Draper has been a speaker at Leiden’s African Studies Centre and previously contributed a chapter titled, “Holy Trout: New Zealand and South Africa” to Backcasts: A Global History of Fly Fishing and Conservation (2016) published by The University of Chicago Press 50 years after their publication of Norman MacClean’s A River Runs Through It.
His first chapter illuminates how shifting paradigms of human engagement with nature can lead to inversion rather than progression. It shows that a mediagenic and transfrontiersmanship approach was adopted to market Southern Africa as an ecotourist destination, a post-national and post-colonial borderless product with culture (particularly indigenous culture) given primacy over and fused with nature, rather than the two being alienated from one another as was the case during the imperial and colonial era.
‘Ecocriticism has opened a new frontier for scholarship and, while showing the shortcomings of the programme, it can also appreciate the sincerity of postmodern transfrontiersmen’s journeys of reconciliation with their past as conquerors turning inward to the ultimate frontier to be tackled within the Western self.
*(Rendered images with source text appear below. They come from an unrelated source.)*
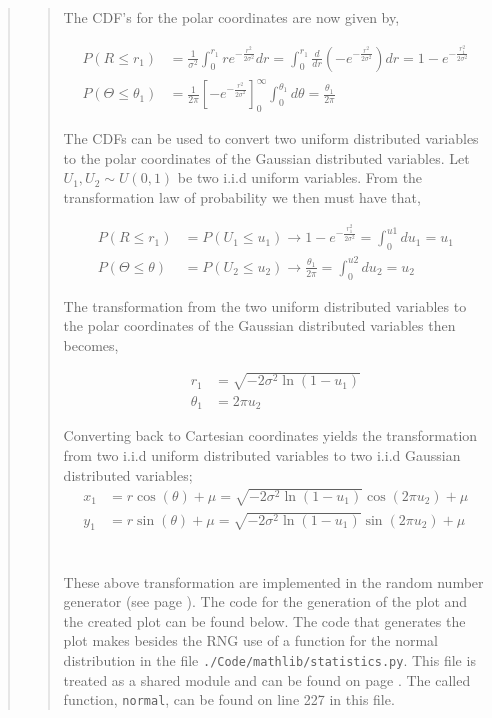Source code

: \begin{quote}
\begin{quote}
The CDF's  for the polar coordinates are now given by, %

\begin{align}
P(R \leq r_1) &= \frac{1}{\sigma^2} \int_{0}^{r_1}  re^{ -\frac{r^2}{2 \sigma ^2} } dr =  \int_{0}^{r_1} \frac{d}{dr} \left( -e^{ -\frac{r^2}{2 \sigma ^2}}  \right) dr = 1 - e^{- \frac{r_1^2}{2 \sigma^2}} \\
P(\Theta \leq \theta_1) &= \frac{1}{2 \pi }  \left[ -e^{-\frac{r^2}{2 \sigma^2}} \right]^{\infty}_{0} \int_{0}^{\theta_1} d\theta = \frac{\theta_1}{2\pi}
\end{align}

The CDFs can be used to convert  two uniform distributed variables to the polar coordinates of the Gaussian distributed variables. Let $U_1, U_2 \sim U(0,1)$ be two i.i.d uniform variables. From the transformation law of probability we then must have that, %

\begin{align}
P(R \leq r_1) &= P(U_1 \leq u_1) \rightarrow  1 - e^{- \frac{r_1^2}{2\sigma^2}}  = \int_{0}^{u1} du_1 = u_1 \\
P(\Theta \leq \theta) &= P(U_2 \leq u_2) \rightarrow   \frac{\theta_1}{2\pi} = \int_{0}^{u2} du_2 = u_2 
\end{align}

The transformation from the two uniform distributed variables to the polar coordinates of the Gaussian distributed variables then becomes,

\begin{align}
r_1 &=  \sqrt{-2\sigma^2 \ln(1 - u_1)} \\
\theta_1 &= 2 \pi u_2
\end{align}

Converting back to Cartesian coordinates  yields the transformation from two i.i.d uniform distributed variables to two i.i.d Gaussian distributed variables;
\begin{align}
x_1 &= r\cos(\theta) + \mu = \sqrt{-2\sigma^2 \ln(1 - u_1)} \cos( 2 \pi u_2 ) + \mu \\
y_1 &= r\sin(\theta) + \mu = \sqrt{-2\sigma^2 \ln(1 - u_1)} \sin( 2 \pi u_2 ) + \mu
\label{EQ:boxmuller}
\end{align}
\\
\\
These above transformation are implemented in  the random number generator (see page \pageref{CODE:RNG}).  The code for the generation of the plot and the created plot can be found below. The code that generates the plot makes besides the RNG use of a function for the normal distribution in the file \texttt{./Code/mathlib/statistics.py}. This file is treated as a shared module and can be found on page \pageref{CODE:Statistics}. The called function, \texttt{normal}, can be found on line 227 in this file.



\end{quote}
\end{quote}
Such a perspective can challenge the anti-neoliberal orthodoxy,’ said Draper.
His second chapter expands on his published work on trout in South Africa to compare it with the New Zealand experience.
Draper has been fishing for trout since he was young and manages to combine his passion with his profession. He enjoys wielding his rod as a research instrument and has assisted with World Bank funded research on fly-fishing and tourism in the Maloti-Drakensberg Transfrontier Park between Lesotho and South Africa. There are pictures of him fishing for the indigenous yellowfish in the ensuing book, The Maloti Drakensberg Experience published by the Maloti Drakensberg Transfrontier Project (2007).
Draper has also followed the story of trout in Zimbabwe and Kenya. His interest in tourism took him to New Zealand where he spoke at a conference in Waikato and published a chapter on “African Wilderness” in the ensuing book. While there he fished for Southern Hemisphere parallels and differences between the introduction of trout and the establishment of conservation institutions.
An essential part of this was a rod-wielding pilgrimage to Scotland. The resulting essay, “Holy Trout” is part of a volume on fly-fishing and conservation published by The University of Chicago Press. He extended these ideas as a featured speaker at the World of Trout Congress at Montana State University, Bozeman.
Draper also helped to organise the World Wilderness Congress initiated by late South African conservationist, Ian Player. His work is published in the proceedings and The International Journal of Wilderness. This led to fishing in Alaska. He co-authored two of the chapters in the book that resulted from the Congress, one with Fisheries scientists on trout management and the other with an historian and an anthropologist on the social and cultural values of trout. It will be published soon by the American Fisheries Society.